Omdat het verhaal van Margje niet een losstaand feit is hebben wij Simea gevraagd om ook de criteria van slechthorendheid onder de loop te nemen. Hierbij onze vraag:

...Dan heb ik ook vragen van ouders met slechthorende kinderen. De kinderen hebben vaak net te weinig hoorverlies maar wel bijvoorbeeld aantoonbare leerproblemen door het hoorverlies. Met sommige kinderen gaat het zelfs zo slecht dat ze op het SBO belanden terwijl ze daar helemaal niet thuishoren. Lijkt ons helemaal in strijd met passend onderwijs!!!...

Het antwoord van Simea:

Het is aan het samenwerkingsverband om te bepalen welke scholen zij geschikt vinden voor leerlingen met ondersteuningsvragen. Sommige samenwerkingsverbanden vinden dat leerlingen zoveel mogelijk op de basisschool moeten blijven, andere samenwerkingsverbanden maken de keus om kinderen met ondersteuningsvragen op SBO locaties op te vangen omdat daar meer ondersteuning voor handen is. Als je bedoeld dat de leerlingen op een lager niveau onderwijs krijgen dan ouders passend vinden, is het aan de ouders om het niet eens te zijn met de school over het OPP van hun kind. Scholen kunnen consultatie en advies aanvragen bij de instelling om na te gaan hoe de leerling het beste te ondersteunen is en welke extra ondersteuning er vanuit het samenwerkingsverband gegeven kan worden. De medewerker van de instelling kan altijd vinden, op grond van de ernst van de onderwijsbehoefte en de grote ondersteuningsvragen van de school of er niet toch meer inzet vanuit de instelling gegeven zou moeten worden.
De instellingen hebben de criteria overgenomen zoals die golden tijdens het systeem van het rugzakje. In de veranderingen die er zijn doorgevoerd en de onduidelijkheden van passend onderwijs, had het wijzigen van criteria alleen nog maar meer verwarring opgeleverd. Nu er steeds meer en beter samen gekeken gaat worden naar wat heeft deze leerling nodig en wie kan dat het beste bieden…. Gaan we ook wel kijken naar onbedoelde effecten in de criteria. Zo zijn er recent al twee wijzigingen doorgevoerd. Voorlopig geldt de gang van zaken zoals ik hierboven heb aangegeven. 

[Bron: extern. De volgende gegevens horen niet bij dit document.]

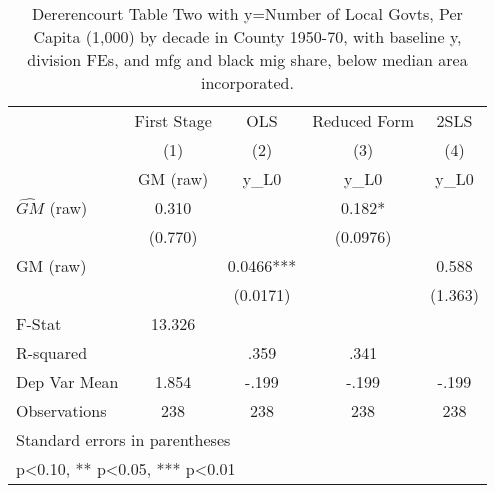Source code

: \begin{table}[htbp]\centering
\def\sym#1{\ifmmode^{#1}\else\(^{#1}\)\fi}
\caption{Dererencourt Table Two with y=Number of Local Govts, Per Capita (1,000) by decade in County 1950-70, with baseline y, division FEs, and mfg and black mig share, below median area incorporated.}
\begin{tabular}{l*{4}{c}}
\toprule
                    & First Stage   &         OLS   &Reduced Form   &        2SLS   \\
                    &\multicolumn{1}{c}{(1)}&\multicolumn{1}{c}{(2)}&\multicolumn{1}{c}{(3)}&\multicolumn{1}{c}{(4)}\\
                    &\multicolumn{1}{c}{GM  (raw)}&\multicolumn{1}{c}{y\_L0}&\multicolumn{1}{c}{y\_L0}&\multicolumn{1}{c}{y\_L0}\\
\midrule
$\hat{GM}$ (raw)    &       0.310   &               &       0.182*  &               \\
                    &     (0.770)   &               &    (0.0976)   &               \\
\addlinespace
GM  (raw)           &               &      0.0466***&               &       0.588   \\
                    &               &    (0.0171)   &               &     (1.363)   \\
\midrule
F-Stat              &      13.326   &               &               &               \\
R-squared           &               &        .359   &        .341   &               \\
Dep Var Mean        &       1.854   &       -.199   &       -.199   &       -.199   \\
Observations        &         238   &         238   &         238   &         238   \\
\bottomrule
\multicolumn{5}{l}{\footnotesize Standard errors in parentheses}\\
\multicolumn{5}{l}{\footnotesize * p<0.10, ** p<0.05, *** p<0.01}\\
\end{tabular}
\end{table}
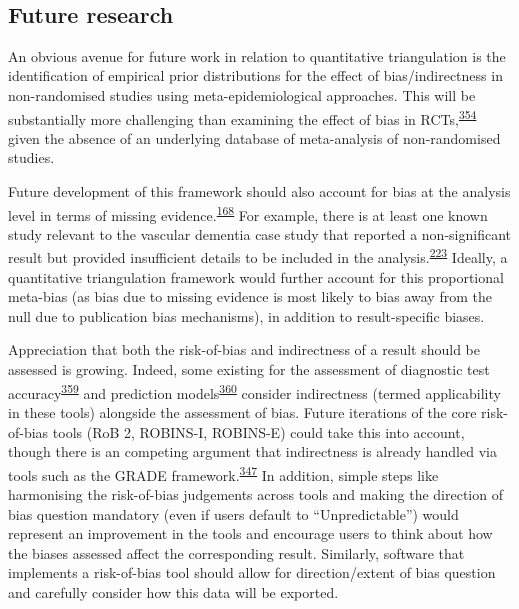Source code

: \documentclass[a4paper, twoside]{templates/ociamthesis}
\begin{document}
~

\hypertarget{future-research}{%
\subsection{Future research}\label{future-research}}

An obvious avenue for future work in relation to quantitative triangulation is the identification of empirical prior distributions for the effect of bias/indirectness in non-randomised studies using meta-epidemiological approaches. This will be substantially more challenging than examining the effect of bias in RCTs,\textsuperscript{\protect\hyperlink{ref-savovic2018}{354}} given the absence of an underlying database of meta-analysis of non-randomised studies.

Future development of this framework should also account for bias at the analysis level in terms of missing evidence.\textsuperscript{\protect\hyperlink{ref-zotero-15123}{168}} For example, there is at least one known study relevant to the vascular dementia case study that reported a non-significant result but provided insufficient details to be included in the analysis.\textsuperscript{\protect\hyperlink{ref-chiang2007}{223}} Ideally, a quantitative triangulation framework would further account for this proportional meta-bias (as bias due to missing evidence is most likely to bias away from the null due to publication bias mechanisms), in addition to result-specific biases.

Appreciation that both the risk-of-bias and indirectness of a result should be assessed is growing. Indeed, some existing for the assessment of diagnostic test accuracy\textsuperscript{\protect\hyperlink{ref-whiting2011}{359}} and prediction models\textsuperscript{\protect\hyperlink{ref-moons2019}{360}} consider indirectness (termed applicability in these tools) alongside the assessment of bias. Future iterations of the core risk-of-bias tools (RoB 2, ROBINS-I, ROBINS-E) could take this into account, though there is an competing argument that indirectness is already handled via tools such as the GRADE framework.\textsuperscript{\protect\hyperlink{ref-guyatt2011}{347}} In addition, simple steps like harmonising the risk-of-bias judgements across tools and making the direction of bias question mandatory (even if users default to ``Unpredictable'') would represent an improvement in the tools and encourage users to think about how the biases assessed affect the corresponding result. Similarly, software that implements a risk-of-bias tool should allow for direction/extent of bias question and carefully consider how this data will be exported.
\end{document}
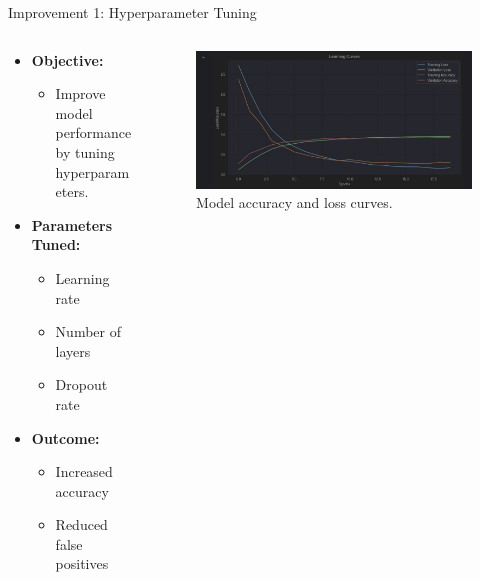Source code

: \documentclass{beamer}
\begin{document}
\begin{frame}{Improvement 1: Hyperparameter Tuning}
  \begin{columns}
    \begin{column}{0.5\textwidth}
      \begin{itemize}
        \item \textbf{Objective:}
        \begin{itemize}
         \item Improve model performance by tuning hyperparameters.
        \end{itemize}
        \item \textbf{Parameters Tuned:}
          \begin{itemize}
            \item Learning rate
            \item Number of layers
            \item Dropout rate
          \end{itemize}
        \item \textbf{Outcome:}
          \begin{itemize}
            \item Increased accuracy
            \item Reduced false positives
          \end{itemize}
      \end{itemize}
    \end{column}
    \begin{column}{0.5\textwidth}
      \begin{figure}
        \includegraphics[width=\textwidth]{fig/tuned_learning_curves.jpeg}
        \caption{Model accuracy and loss curves.}
      \end{figure}
    \end{column}
  \end{columns}
\end{frame}
\end{document}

Wat Margje in haar artikel al aangeeft is dat er zo weinig kennis is op reguliere scholen rondom slechthorendheid. Mijn vraag aan Simea ging dan voornamelijk over leerproblemen die kunnen ontstaan, maar er zijn nog zoveel meer dingen waar rekening mee gehouden moet worden. Door alleen naar een audiogram en een cito uitslag te kijken ga je daar helemaal aan voorbij. Maar het kan je schooltijd heel onaangenaam maken en je ontwikkeling schaden.